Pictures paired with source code
= = = = =

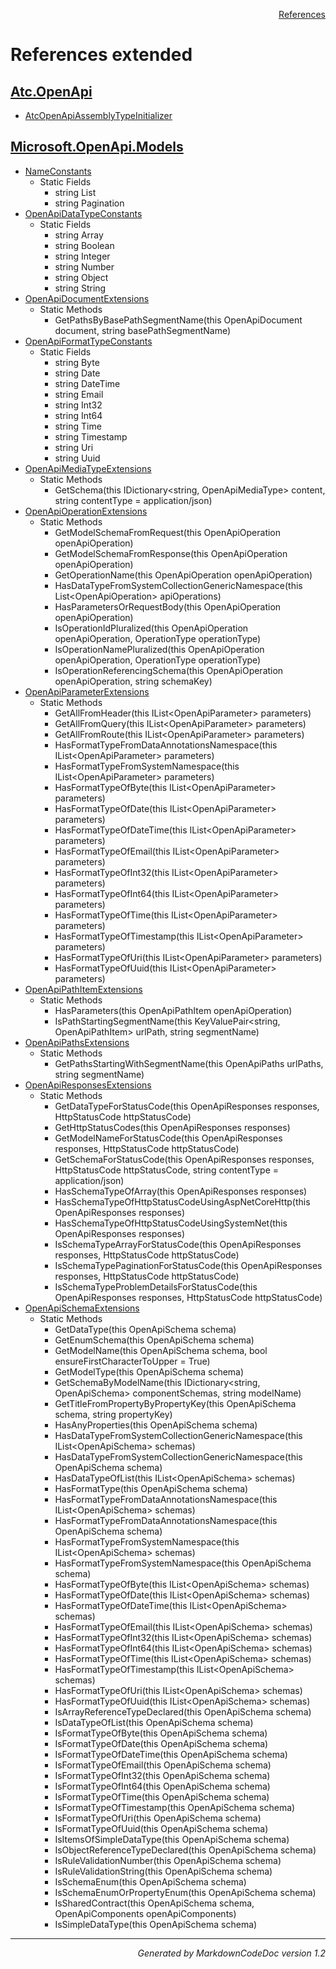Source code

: <div style='text-align: right'>

[References](Index.md)

</div>


# References extended

## [Atc.OpenApi](Atc.OpenApi.md)

- [AtcOpenApiAssemblyTypeInitializer](Atc.OpenApi.md#atcopenapiassemblytypeinitializer)

## [Microsoft.OpenApi.Models](Microsoft.OpenApi.Models.md)

- [NameConstants](Microsoft.OpenApi.Models.md#nameconstants)
  -  Static Fields
     - string List
     - string Pagination
- [OpenApiDataTypeConstants](Microsoft.OpenApi.Models.md#openapidatatypeconstants)
  -  Static Fields
     - string Array
     - string Boolean
     - string Integer
     - string Number
     - string Object
     - string String
- [OpenApiDocumentExtensions](Microsoft.OpenApi.Models.md#openapidocumentextensions)
  -  Static Methods
     - GetPathsByBasePathSegmentName(this OpenApiDocument document, string basePathSegmentName)
- [OpenApiFormatTypeConstants](Microsoft.OpenApi.Models.md#openapiformattypeconstants)
  -  Static Fields
     - string Byte
     - string Date
     - string DateTime
     - string Email
     - string Int32
     - string Int64
     - string Time
     - string Timestamp
     - string Uri
     - string Uuid
- [OpenApiMediaTypeExtensions](Microsoft.OpenApi.Models.md#openapimediatypeextensions)
  -  Static Methods
     - GetSchema(this IDictionary&lt;string, OpenApiMediaType&gt; content, string contentType = application/json)
- [OpenApiOperationExtensions](Microsoft.OpenApi.Models.md#openapioperationextensions)
  -  Static Methods
     - GetModelSchemaFromRequest(this OpenApiOperation openApiOperation)
     - GetModelSchemaFromResponse(this OpenApiOperation openApiOperation)
     - GetOperationName(this OpenApiOperation openApiOperation)
     - HasDataTypeFromSystemCollectionGenericNamespace(this List&lt;OpenApiOperation&gt; apiOperations)
     - HasParametersOrRequestBody(this OpenApiOperation openApiOperation)
     - IsOperationIdPluralized(this OpenApiOperation openApiOperation, OperationType operationType)
     - IsOperationNamePluralized(this OpenApiOperation openApiOperation, OperationType operationType)
     - IsOperationReferencingSchema(this OpenApiOperation openApiOperation, string schemaKey)
- [OpenApiParameterExtensions](Microsoft.OpenApi.Models.md#openapiparameterextensions)
  -  Static Methods
     - GetAllFromHeader(this IList&lt;OpenApiParameter&gt; parameters)
     - GetAllFromQuery(this IList&lt;OpenApiParameter&gt; parameters)
     - GetAllFromRoute(this IList&lt;OpenApiParameter&gt; parameters)
     - HasFormatTypeFromDataAnnotationsNamespace(this IList&lt;OpenApiParameter&gt; parameters)
     - HasFormatTypeFromSystemNamespace(this IList&lt;OpenApiParameter&gt; parameters)
     - HasFormatTypeOfByte(this IList&lt;OpenApiParameter&gt; parameters)
     - HasFormatTypeOfDate(this IList&lt;OpenApiParameter&gt; parameters)
     - HasFormatTypeOfDateTime(this IList&lt;OpenApiParameter&gt; parameters)
     - HasFormatTypeOfEmail(this IList&lt;OpenApiParameter&gt; parameters)
     - HasFormatTypeOfInt32(this IList&lt;OpenApiParameter&gt; parameters)
     - HasFormatTypeOfInt64(this IList&lt;OpenApiParameter&gt; parameters)
     - HasFormatTypeOfTime(this IList&lt;OpenApiParameter&gt; parameters)
     - HasFormatTypeOfTimestamp(this IList&lt;OpenApiParameter&gt; parameters)
     - HasFormatTypeOfUri(this IList&lt;OpenApiParameter&gt; parameters)
     - HasFormatTypeOfUuid(this IList&lt;OpenApiParameter&gt; parameters)
- [OpenApiPathItemExtensions](Microsoft.OpenApi.Models.md#openapipathitemextensions)
  -  Static Methods
     - HasParameters(this OpenApiPathItem openApiOperation)
     - IsPathStartingSegmentName(this KeyValuePair&lt;string, OpenApiPathItem&gt; urlPath, string segmentName)
- [OpenApiPathsExtensions](Microsoft.OpenApi.Models.md#openapipathsextensions)
  -  Static Methods
     - GetPathsStartingWithSegmentName(this OpenApiPaths urlPaths, string segmentName)
- [OpenApiResponsesExtensions](Microsoft.OpenApi.Models.md#openapiresponsesextensions)
  -  Static Methods
     - GetDataTypeForStatusCode(this OpenApiResponses responses, HttpStatusCode httpStatusCode)
     - GetHttpStatusCodes(this OpenApiResponses responses)
     - GetModelNameForStatusCode(this OpenApiResponses responses, HttpStatusCode httpStatusCode)
     - GetSchemaForStatusCode(this OpenApiResponses responses, HttpStatusCode httpStatusCode, string contentType = application/json)
     - HasSchemaTypeOfArray(this OpenApiResponses responses)
     - HasSchemaTypeOfHttpStatusCodeUsingAspNetCoreHttp(this OpenApiResponses responses)
     - HasSchemaTypeOfHttpStatusCodeUsingSystemNet(this OpenApiResponses responses)
     - IsSchemaTypeArrayForStatusCode(this OpenApiResponses responses, HttpStatusCode httpStatusCode)
     - IsSchemaTypePaginationForStatusCode(this OpenApiResponses responses, HttpStatusCode httpStatusCode)
     - IsSchemaTypeProblemDetailsForStatusCode(this OpenApiResponses responses, HttpStatusCode httpStatusCode)
- [OpenApiSchemaExtensions](Microsoft.OpenApi.Models.md#openapischemaextensions)
  -  Static Methods
     - GetDataType(this OpenApiSchema schema)
     - GetEnumSchema(this OpenApiSchema schema)
     - GetModelName(this OpenApiSchema schema, bool ensureFirstCharacterToUpper = True)
     - GetModelType(this OpenApiSchema schema)
     - GetSchemaByModelName(this IDictionary&lt;string, OpenApiSchema&gt; componentSchemas, string modelName)
     - GetTitleFromPropertyByPropertyKey(this OpenApiSchema schema, string propertyKey)
     - HasAnyProperties(this OpenApiSchema schema)
     - HasDataTypeFromSystemCollectionGenericNamespace(this IList&lt;OpenApiSchema&gt; schemas)
     - HasDataTypeFromSystemCollectionGenericNamespace(this OpenApiSchema schema)
     - HasDataTypeOfList(this IList&lt;OpenApiSchema&gt; schemas)
     - HasFormatType(this OpenApiSchema schema)
     - HasFormatTypeFromDataAnnotationsNamespace(this IList&lt;OpenApiSchema&gt; schemas)
     - HasFormatTypeFromDataAnnotationsNamespace(this OpenApiSchema schema)
     - HasFormatTypeFromSystemNamespace(this IList&lt;OpenApiSchema&gt; schemas)
     - HasFormatTypeFromSystemNamespace(this OpenApiSchema schema)
     - HasFormatTypeOfByte(this IList&lt;OpenApiSchema&gt; schemas)
     - HasFormatTypeOfDate(this IList&lt;OpenApiSchema&gt; schemas)
     - HasFormatTypeOfDateTime(this IList&lt;OpenApiSchema&gt; schemas)
     - HasFormatTypeOfEmail(this IList&lt;OpenApiSchema&gt; schemas)
     - HasFormatTypeOfInt32(this IList&lt;OpenApiSchema&gt; schemas)
     - HasFormatTypeOfInt64(this IList&lt;OpenApiSchema&gt; schemas)
     - HasFormatTypeOfTime(this IList&lt;OpenApiSchema&gt; schemas)
     - HasFormatTypeOfTimestamp(this IList&lt;OpenApiSchema&gt; schemas)
     - HasFormatTypeOfUri(this IList&lt;OpenApiSchema&gt; schemas)
     - HasFormatTypeOfUuid(this IList&lt;OpenApiSchema&gt; schemas)
     - IsArrayReferenceTypeDeclared(this OpenApiSchema schema)
     - IsDataTypeOfList(this OpenApiSchema schema)
     - IsFormatTypeOfByte(this OpenApiSchema schema)
     - IsFormatTypeOfDate(this OpenApiSchema schema)
     - IsFormatTypeOfDateTime(this OpenApiSchema schema)
     - IsFormatTypeOfEmail(this OpenApiSchema schema)
     - IsFormatTypeOfInt32(this OpenApiSchema schema)
     - IsFormatTypeOfInt64(this OpenApiSchema schema)
     - IsFormatTypeOfTime(this OpenApiSchema schema)
     - IsFormatTypeOfTimestamp(this OpenApiSchema schema)
     - IsFormatTypeOfUri(this OpenApiSchema schema)
     - IsFormatTypeOfUuid(this OpenApiSchema schema)
     - IsItemsOfSimpleDataType(this OpenApiSchema schema)
     - IsObjectReferenceTypeDeclared(this OpenApiSchema schema)
     - IsRuleValidationNumber(this OpenApiSchema schema)
     - IsRuleValidationString(this OpenApiSchema schema)
     - IsSchemaEnum(this OpenApiSchema schema)
     - IsSchemaEnumOrPropertyEnum(this OpenApiSchema schema)
     - IsSharedContract(this OpenApiSchema schema, OpenApiComponents openApiComponents)
     - IsSimpleDataType(this OpenApiSchema schema)

<hr /><div style='text-align: right'><i>Generated by MarkdownCodeDoc version 1.2</i></div>

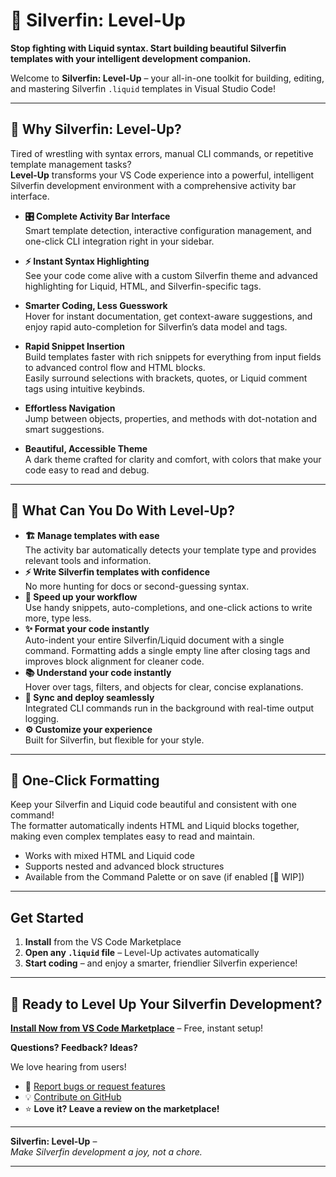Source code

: # 🚀 Silverfin: Level-Up
**Stop fighting with Liquid syntax. Start building beautiful Silverfin templates with your intelligent development companion.**

Welcome to **Silverfin: Level-Up** – your all-in-one toolkit for building, editing, and mastering Silverfin `.liquid` templates in Visual Studio Code!


<!--
---
[![](screenshot-placeholder.png)](screenshot-placeholder.png)
_Screenshots coming soon!_
-->

---

## 🎯 Why Silverfin: Level-Up?

Tired of wrestling with syntax errors, manual CLI commands, or repetitive template management tasks?  
**Level-Up** transforms your VS Code experience into a powerful, intelligent Silverfin development environment with a comprehensive activity bar interface.

- **🎛️ Complete Activity Bar Interface**  
  Smart template detection, interactive configuration management, and one-click CLI integration right in your sidebar.

- **⚡ Instant Syntax Highlighting**  
  See your code come alive with a custom Silverfin theme and advanced highlighting for Liquid, HTML, and Silverfin-specific tags.

- **Smarter Coding, Less Guesswork**  
  Hover for instant documentation, get context-aware suggestions, and enjoy rapid auto-completion for Silverfin’s data model and tags.

- **Rapid Snippet Insertion**  
  Build templates faster with rich snippets for everything from input fields to advanced control flow and HTML blocks.  
  Easily surround selections with brackets, quotes, or Liquid comment tags using intuitive keybinds.

- **Effortless Navigation**  
  Jump between objects, properties, and methods with dot-notation and smart suggestions.

- **Beautiful, Accessible Theme**  
  A dark theme crafted for clarity and comfort, with colors that make your code easy to read and debug.

---

## 🎯 What Can You Do With Level-Up?

- **🏗️ Manage templates with ease**  
  The activity bar automatically detects your template type and provides relevant tools and information.
- **⚡ Write Silverfin templates with confidence**  
  No more hunting for docs or second-guessing syntax.
- **🚀 Speed up your workflow**  
  Use handy snippets, auto-completions, and one-click actions to write more, type less.
- **✨ Format your code instantly**  
  Auto-indent your entire Silverfin/Liquid document with a single command. Formatting adds a single empty line after closing tags and improves block alignment for cleaner code.
- **📚 Understand your code instantly**  
  Hover over tags, filters, and objects for clear, concise explanations.
- **🔧 Sync and deploy seamlessly**  
  Integrated CLI commands run in the background with real-time output logging.
- **⚙️ Customize your experience**  
  Built for Silverfin, but flexible for your style.

<!--
---

## Coming Soon

_Screenshots and demo GIFs will appear here in version 1.0!_
-->

---

## 🧹 One-Click Formatting

Keep your Silverfin and Liquid code beautiful and consistent with one command!  
The formatter automatically indents HTML and Liquid blocks together, making even complex templates easy to read and maintain.

- Works with mixed HTML and Liquid code
- Supports nested and advanced block structures
- Available from the Command Palette or on save (if enabled [🚧 WIP])

---

## Get Started

1. **Install** from the VS Code Marketplace
2. **Open any `.liquid` file** – Level-Up activates automatically
3. **Start coding** – and enjoy a smarter, friendlier Silverfin experience!

---

## 🚀 Ready to Level Up Your Silverfin Development?

**[Install Now from VS Code Marketplace](https://marketplace.visualstudio.com/items?itemName=your-publisher.silverfin-level-up)** – Free, instant setup!

**Questions? Feedback? Ideas?**

We love hearing from users!  
- 🐛 [Report bugs or request features](https://github.com/ahooghe/Silverfin---LvlUp/issues)
- 💡 [Contribute on GitHub](https://github.com/ahooghe/Silverfin---LvlUp)
- ⭐ **Love it? Leave a review on the marketplace!**

---

**Silverfin: Level-Up** –  
*Make Silverfin development a joy, not a chore.*

---

<!--
[Space for screenshots or GIFs]
-->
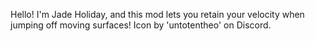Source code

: Hello! I'm Jade Holiday, and this mod lets you retain your velocity when jumping off moving surfaces!
Icon by 'untotentheo' on Discord.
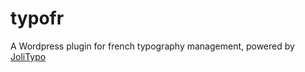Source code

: typofr
======

A Wordpress plugin for french typography management, powered by [JoliTypo](https://github.com/jolicode/JoliTypo)
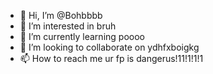 - 👋 Hi, I’m @Bohbbbb
- 👀 I’m interested in bruh
- 🌱 I’m currently learning poooo
- 💞️ I’m looking to collaborate on ydhfxboigkg
- 📫 How to reach me ur fp is dangerus!11!1!1!1

<!---
Bohbbbb/Bohbbbb is a ✨ special ✨ repository because its `README.md` (this file) appears on your GitHub profile.
You can click the Preview link to take a look at your changes.
--->
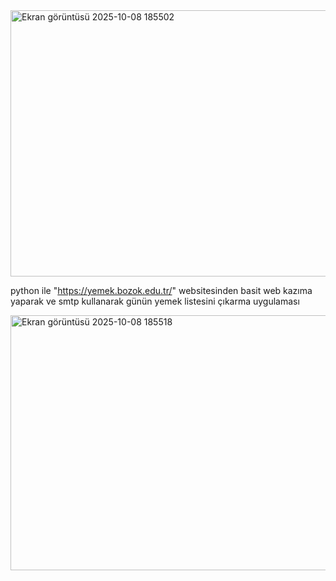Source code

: <img width="554" height="426" alt="Ekran görüntüsü 2025-10-08 185502" src="https://github.com/user-attachments/assets/26c97021-a1c9-4429-b5c3-01a201fd8f72" />

python ile "https://yemek.bozok.edu.tr/" websitesinden basit web kazıma yaparak ve smtp kullanarak günün yemek listesini çıkarma uygulaması

<img width="702" height="408" alt="Ekran görüntüsü 2025-10-08 185518" src="https://github.com/user-attachments/assets/80ca778d-6323-41f6-8559-dc39d8136439" />




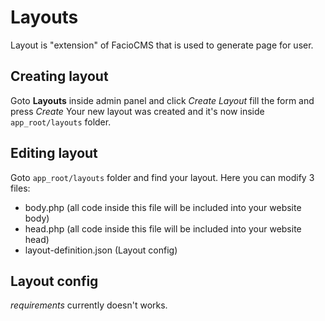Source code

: # Layouts
Layout is "extension" of FacioCMS that is used to generate page for user.

## Creating layout
Goto **Layouts** inside admin panel and click *Create Layout* fill the form and press *Create*
Your new layout was created and it's now inside `app_root/layouts` folder.

## Editing layout
Goto `app_root/layouts` folder and find your layout. Here you can modify 3 files:
+ body.php (all code inside this file will be included into your website body)
+ head.php (all code inside this file will be included into your website head)
+ layout-definition.json (Layout config)

## Layout config
*requirements* currently doesn't works.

= = = = =

Exercise instructions
The line with "Your new layout" and all lines after it through the end of the data above: write these out exactly and add nothing.

Result of the exercise
Your new layout was created and it's now inside `app_root/layouts` folder.

## Editing layout
Goto `app_root/layouts` folder and find your layout. Here you can modify 3 files:
+ body.php (all code inside this file will be included into your website body)
+ head.php (all code inside this file will be included into your website head)
+ layout-definition.json (Layout config)

## Layout config
*requirements* currently doesn't works.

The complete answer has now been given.